**SOURCE INFORMATION**
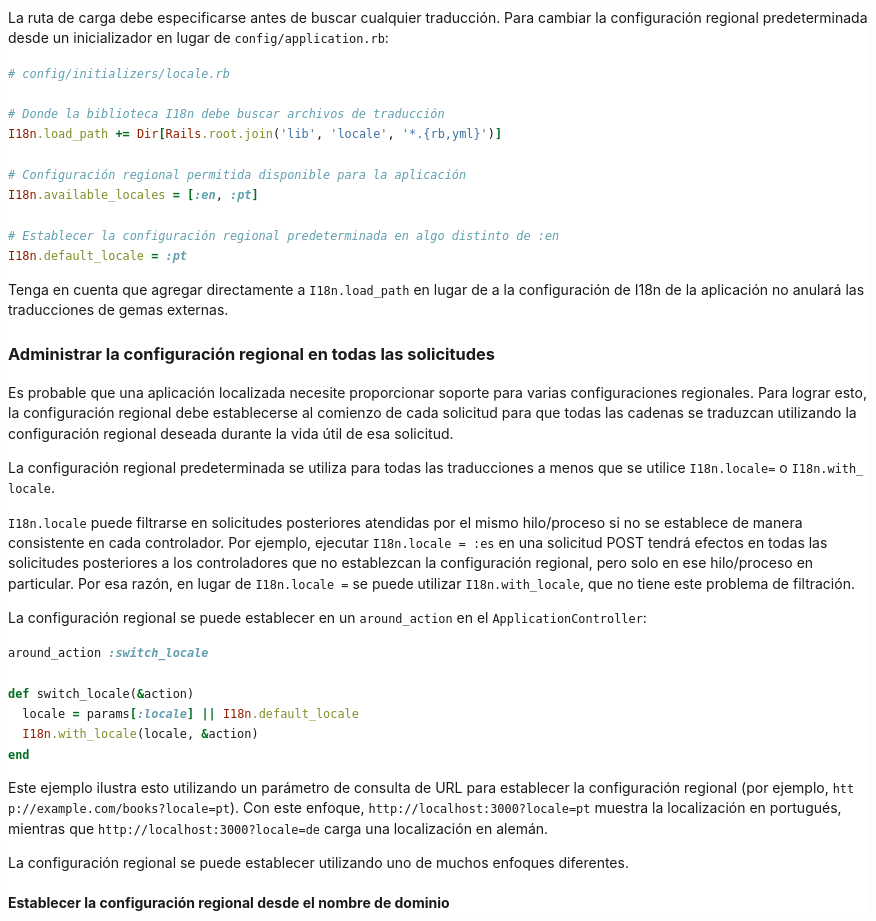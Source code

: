 La ruta de carga debe especificarse antes de buscar cualquier traducción. Para cambiar la configuración regional predeterminada desde un inicializador en lugar de `config/application.rb`:

```ruby
# config/initializers/locale.rb

# Donde la biblioteca I18n debe buscar archivos de traducción
I18n.load_path += Dir[Rails.root.join('lib', 'locale', '*.{rb,yml}')]

# Configuración regional permitida disponible para la aplicación
I18n.available_locales = [:en, :pt]

# Establecer la configuración regional predeterminada en algo distinto de :en
I18n.default_locale = :pt
```

Tenga en cuenta que agregar directamente a `I18n.load_path` en lugar de a la configuración de I18n de la aplicación no anulará las traducciones de gemas externas.

### Administrar la configuración regional en todas las solicitudes

Es probable que una aplicación localizada necesite proporcionar soporte para varias configuraciones regionales. Para lograr esto, la configuración regional debe establecerse al comienzo de cada solicitud para que todas las cadenas se traduzcan utilizando la configuración regional deseada durante la vida útil de esa solicitud.

La configuración regional predeterminada se utiliza para todas las traducciones a menos que se utilice `I18n.locale=` o `I18n.with_locale`.

`I18n.locale` puede filtrarse en solicitudes posteriores atendidas por el mismo hilo/proceso si no se establece de manera consistente en cada controlador. Por ejemplo, ejecutar `I18n.locale = :es` en una solicitud POST tendrá efectos en todas las solicitudes posteriores a los controladores que no establezcan la configuración regional, pero solo en ese hilo/proceso en particular. Por esa razón, en lugar de `I18n.locale =` se puede utilizar `I18n.with_locale`, que no tiene este problema de filtración.

La configuración regional se puede establecer en un `around_action` en el `ApplicationController`:

```ruby
around_action :switch_locale

def switch_locale(&action)
  locale = params[:locale] || I18n.default_locale
  I18n.with_locale(locale, &action)
end
```

Este ejemplo ilustra esto utilizando un parámetro de consulta de URL para establecer la configuración regional (por ejemplo, `http://example.com/books?locale=pt`). Con este enfoque, `http://localhost:3000?locale=pt` muestra la localización en portugués, mientras que `http://localhost:3000?locale=de` carga una localización en alemán.

La configuración regional se puede establecer utilizando uno de muchos enfoques diferentes.

#### Establecer la configuración regional desde el nombre de dominio


[^1]: O, para citar a [Wikipedia](https://en.wikipedia.org/wiki/Internationalization_and_localization): _"La internacionalización es el proceso de diseñar una aplicación de software para que pueda adaptarse a varios idiomas y regiones sin cambios de ingeniería. La localización es el proceso de adaptar el software a una región o idioma específico mediante la adición de componentes específicos de la configuración regional y la traducción de texto"_.
[^2]: Otros backends pueden permitir o requerir el uso de otros formatos, por ejemplo, un backend GetText puede permitir leer archivos GetText.
[^3]: Una de estas razones es que no queremos implicar ninguna carga innecesaria para las aplicaciones que no necesitan capacidades de I18n, por lo que necesitamos mantener la biblioteca de I18n lo más simple posible para el inglés. Otra razón es que es prácticamente imposible implementar una solución única para todos los problemas relacionados con I18n para todos los idiomas existentes. Por lo tanto, de todos modos, una solución que nos permita intercambiar fácilmente toda la implementación es apropiada. Esto también facilita mucho experimentar con características y extensiones personalizadas.
[`config.active_model.i18n_customize_full_message`]: configuring.html#config-active-model-i18n-customize-full-message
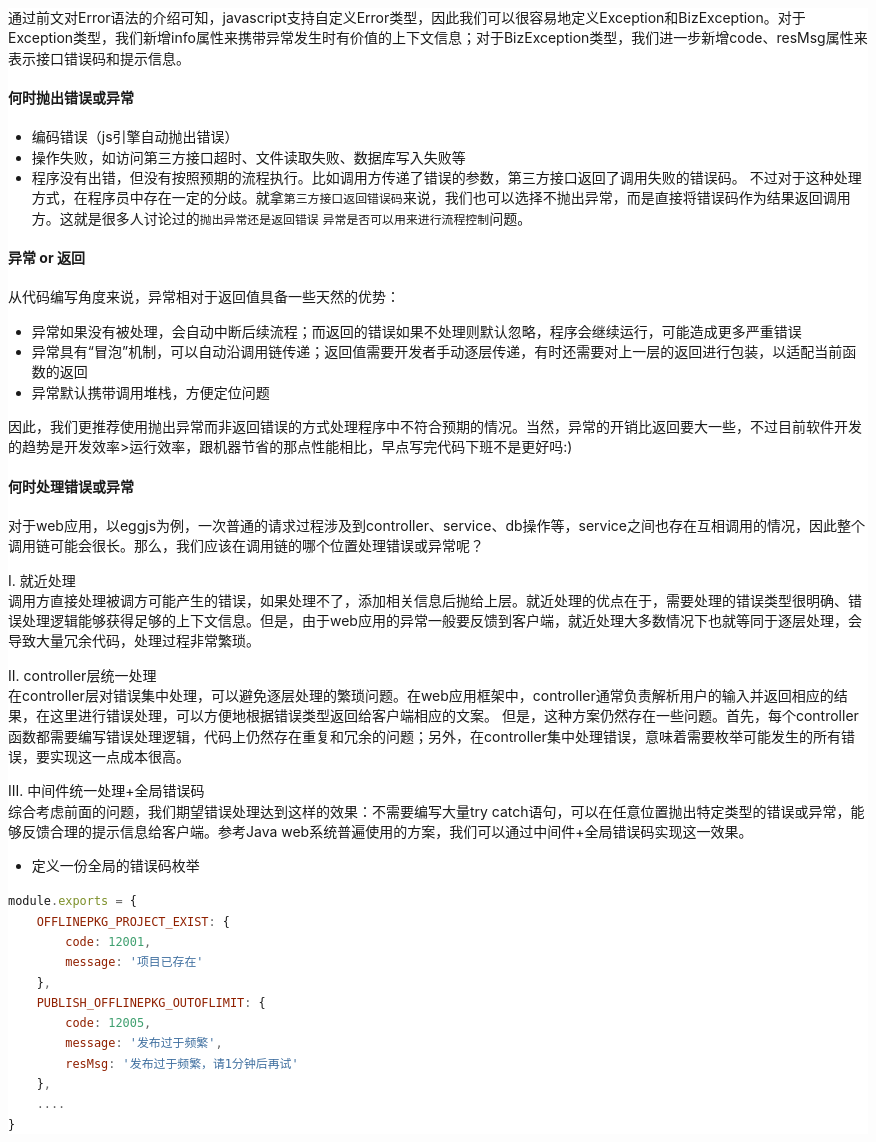 通过前文对Error语法的介绍可知，javascript支持自定义Error类型，因此我们可以很容易地定义Exception和BizException。对于Exception类型，我们新增info属性来携带异常发生时有价值的上下文信息；对于BizException类型，我们进一步新增code、resMsg属性来表示接口错误码和提示信息。


#### 何时抛出错误或异常


- 编码错误（js引擎自动抛出错误）
- 操作失败，如访问第三方接口超时、文件读取失败、数据库写入失败等
- 程序没有出错，但没有按照预期的流程执行。比如调用方传递了错误的参数，第三方接口返回了调用失败的错误码。
不过对于这种处理方式，在程序员中存在一定的分歧。就拿`第三方接口返回错误码`来说，我们也可以选择不抛出异常，而是直接将错误码作为结果返回调用方。这就是很多人讨论过的`抛出异常还是返回错误` `异常是否可以用来进行流程控制`问题。



#### 异常 or 返回


从代码编写角度来说，异常相对于返回值具备一些天然的优势：


- 异常如果没有被处理，会自动中断后续流程；而返回的错误如果不处理则默认忽略，程序会继续运行，可能造成更多严重错误
- 异常具有“冒泡”机制，可以自动沿调用链传递；返回值需要开发者手动逐层传递，有时还需要对上一层的返回进行包装，以适配当前函数的返回
- 异常默认携带调用堆栈，方便定位问题



因此，我们更推荐使用抛出异常而非返回错误的方式处理程序中不符合预期的情况。当然，异常的开销比返回要大一些，不过目前软件开发的趋势是开发效率>运行效率，跟机器节省的那点性能相比，早点写完代码下班不是更好吗:)


#### 何时处理错误或异常


对于web应用，以eggjs为例，一次普通的请求过程涉及到controller、service、db操作等，service之间也存在互相调用的情况，因此整个调用链可能会很长。那么，我们应该在调用链的哪个位置处理错误或异常呢？


I. 就近处理   
调用方直接处理被调方可能产生的错误，如果处理不了，添加相关信息后抛给上层。就近处理的优点在于，需要处理的错误类型很明确、错误处理逻辑能够获得足够的上下文信息。但是，由于web应用的异常一般要反馈到客户端，就近处理大多数情况下也就等同于逐层处理，会导致大量冗余代码，处理过程非常繁琐。


II. controller层统一处理   
在controller层对错误集中处理，可以避免逐层处理的繁琐问题。在web应用框架中，controller通常负责解析用户的输入并返回相应的结果，在这里进行错误处理，可以方便地根据错误类型返回给客户端相应的文案。
但是，这种方案仍然存在一些问题。首先，每个controller函数都需要编写错误处理逻辑，代码上仍然存在重复和冗余的问题；另外，在controller集中处理错误，意味着需要枚举可能发生的所有错误，要实现这一点成本很高。


III. 中间件统一处理+全局错误码   
综合考虑前面的问题，我们期望错误处理达到这样的效果：不需要编写大量try catch语句，可以在任意位置抛出特定类型的错误或异常，能够反馈合理的提示信息给客户端。参考Java web系统普遍使用的方案，我们可以通过中间件+全局错误码实现这一效果。


- 定义一份全局的错误码枚举



```javascript
module.exports = {
    OFFLINEPKG_PROJECT_EXIST: {
        code: 12001,
        message: '项目已存在'
    },
    PUBLISH_OFFLINEPKG_OUTOFLIMIT: {
        code: 12005,
        message: '发布过于频繁',
        resMsg: '发布过于频繁，请1分钟后再试'
    },
    ....
}
```
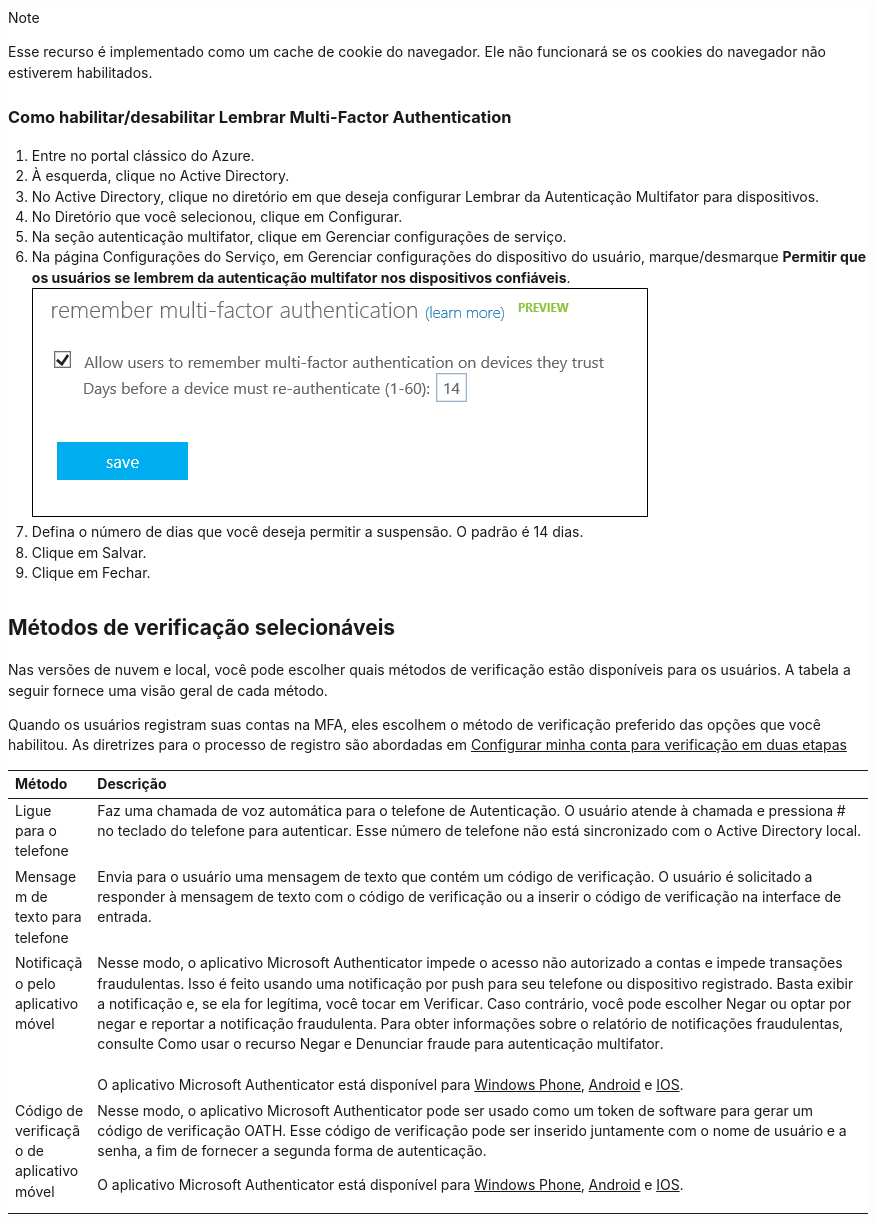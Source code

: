 > [!NOTE]
> Esse recurso é implementado como um cache de cookie do navegador. Ele não funcionará se os cookies do navegador não estiverem habilitados.
> 
> 

### <a name="how-to-enabledisable-remember-multi-factor-authentication"></a>Como habilitar/desabilitar Lembrar Multi-Factor Authentication
1. Entre no portal clássico do Azure.
2. À esquerda, clique no Active Directory.
3. No Active Directory, clique no diretório em que deseja configurar Lembrar da Autenticação Multifator para dispositivos.
4. No Diretório que você selecionou, clique em Configurar.
5. Na seção autenticação multifator, clique em Gerenciar configurações de serviço.
6. Na página Configurações do Serviço, em Gerenciar configurações do dispositivo do usuário, marque/desmarque **Permitir que os usuários se lembrem da autenticação multifator nos dispositivos confiáveis**.
   ![Lembrar dispositivos](./media/multi-factor-authentication-whats-next/remember.png)
7. Defina o número de dias que você deseja permitir a suspensão. O padrão é 14 dias.
8. Clique em Salvar.
9. Clique em Fechar.

## <a name="selectable-verification-methods"></a>Métodos de verificação selecionáveis
Nas versões de nuvem e local, você pode escolher quais métodos de verificação estão disponíveis para os usuários. A tabela a seguir fornece uma visão geral de cada método.

Quando os usuários registram suas contas na MFA, eles escolhem o método de verificação preferido das opções que você habilitou. As diretrizes para o processo de registro são abordadas em [Configurar minha conta para verificação em duas etapas](multi-factor-authentication-end-user-first-time.md)

| Método | Descrição |
|:--- |:--- |
| Ligue para o telefone |Faz uma chamada de voz automática para o telefone de Autenticação. O usuário atende à chamada e pressiona # no teclado do telefone para autenticar. Esse número de telefone não está sincronizado com o Active Directory local. |
| Mensagem de texto para telefone |Envia para o usuário uma mensagem de texto que contém um código de verificação. O usuário é solicitado a responder à mensagem de texto com o código de verificação ou a inserir o código de verificação na interface de entrada. |
| Notificação pelo aplicativo móvel |Nesse modo, o aplicativo Microsoft Authenticator impede o acesso não autorizado a contas e impede transações fraudulentas. Isso é feito usando uma notificação por push para seu telefone ou dispositivo registrado. Basta exibir a notificação e, se ela for legítima, você tocar em Verificar. Caso contrário, você pode escolher Negar ou optar por negar e reportar a notificação fraudulenta. Para obter informações sobre o relatório de notificações fraudulentas, consulte Como usar o recurso Negar e Denunciar fraude para autenticação multifator.</br></br>O aplicativo Microsoft Authenticator está disponível para [Windows Phone](http://go.microsoft.com/fwlink/?Linkid=825071), [Android](http://go.microsoft.com/fwlink/?Linkid=825072) e [IOS](http://go.microsoft.com/fwlink/?Linkid=825073). |
| Código de verificação de aplicativo móvel |Nesse modo, o aplicativo Microsoft Authenticator pode ser usado como um token de software para gerar um código de verificação OATH. Esse código de verificação pode ser inserido juntamente com o nome de usuário e a senha, a fim de fornecer a segunda forma de autenticação.</li><br><p> O aplicativo Microsoft Authenticator está disponível para [Windows Phone](http://go.microsoft.com/fwlink/?Linkid=825071), [Android](http://go.microsoft.com/fwlink/?Linkid=825072) e [IOS](http://go.microsoft.com/fwlink/?Linkid=825073). |
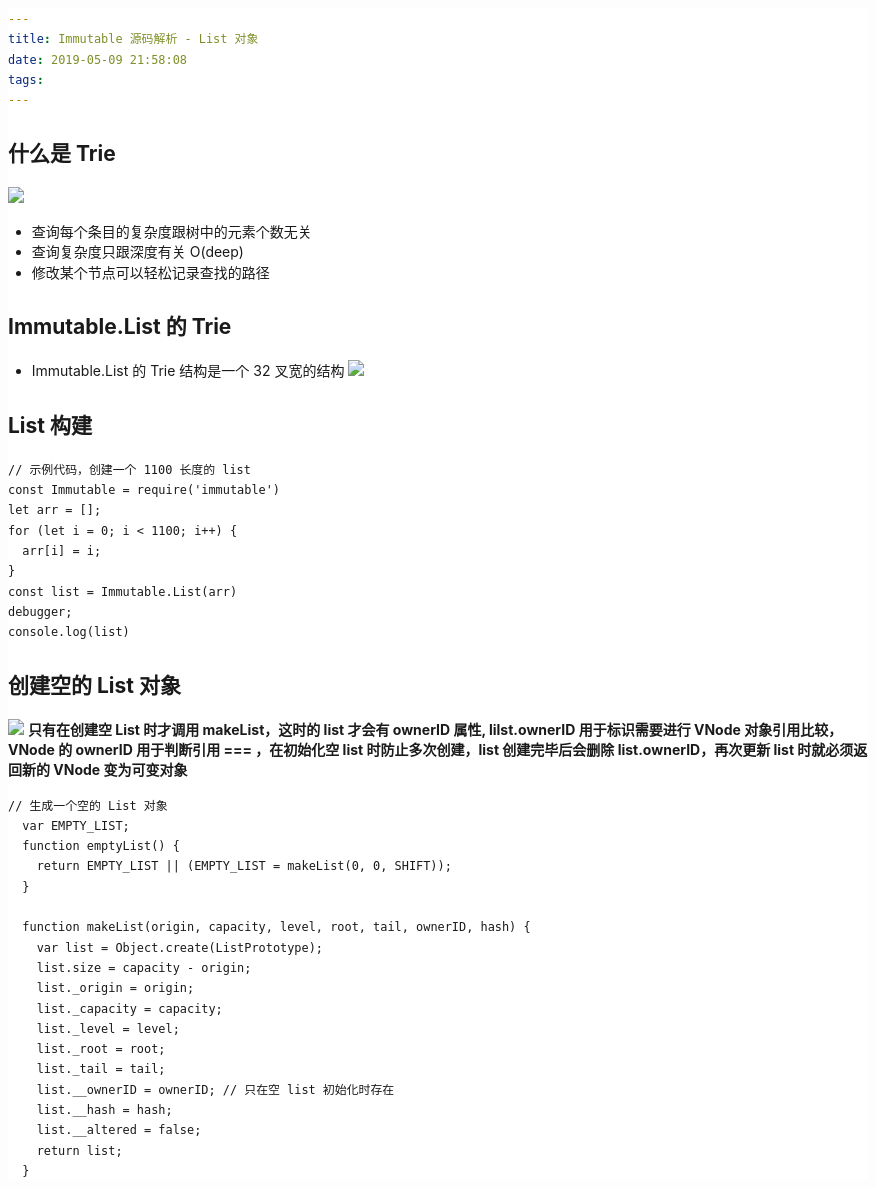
 ```yaml
---
title: Immutable 源码解析 - List 对象
date: 2019-05-09 21:58:08
tags:
---
```

## 什么是 Trie
![](/images/imagemogr2_auto_orient_strip_7cimageview2_2_w_600_6001698854044384.png)
+ 查询每个条目的复杂度跟树中的元素个数无关
+ 查询复杂度只跟深度有关 O(deep)
+ 修改某个节点可以轻松记录查找的路径

## Immutable.List 的 Trie
+ Immutable.List 的 Trie 结构是一个 32 叉宽的结构
  ![](/images/imagemogr2_auto_orient_strip_7cimageview2_2_w_1240_12401698854045074.png)


## List 构建
```
// 示例代码，创建一个 1100 长度的 list
const Immutable = require('immutable')
let arr = [];
for (let i = 0; i < 1100; i++) {
  arr[i] = i;
}
const list = Immutable.List(arr)
debugger;
console.log(list)
```

## 创建空的 List 对象
![](/images/imagemogr2_auto_orient_strip_7cimageview2_2_w_1240_12401698854045734.png)
**只有在创建空 List 时才调用 makeList，这时的 list 才会有 ownerID 属性, lilst.ownerID 用于标识需要进行 VNode 对象引用比较，VNode 的 ownerID 用于判断引用 === ，在初始化空 list 时防止多次创建，list 创建完毕后会删除 list.ownerID，再次更新 list 时就必须返回新的 VNode 变为可变对象**
```
// 生成一个空的 List 对象
  var EMPTY_LIST;
  function emptyList() {
    return EMPTY_LIST || (EMPTY_LIST = makeList(0, 0, SHIFT));
  }

  function makeList(origin, capacity, level, root, tail, ownerID, hash) {
    var list = Object.create(ListPrototype);
    list.size = capacity - origin;
    list._origin = origin;
    list._capacity = capacity;
    list._level = level;
    list._root = root;
    list._tail = tail;
    list.__ownerID = ownerID; // 只在空 list 初始化时存在
    list.__hash = hash;
    list.__altered = false;
    return list;
  }
```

**WORK REQUEST**
Show the lines of the listing above with "configurações".

**ANSWER FOR THIS EXERCISE**
5. Na seção autenticação multifator, clique em Gerenciar configurações de serviço.
6. Na página Configurações do Serviço, em Gerenciar configurações do dispositivo do usuário, marque/desmarque **Permitir que os usuários se lembrem da autenticação multifator nos dispositivos confiáveis**.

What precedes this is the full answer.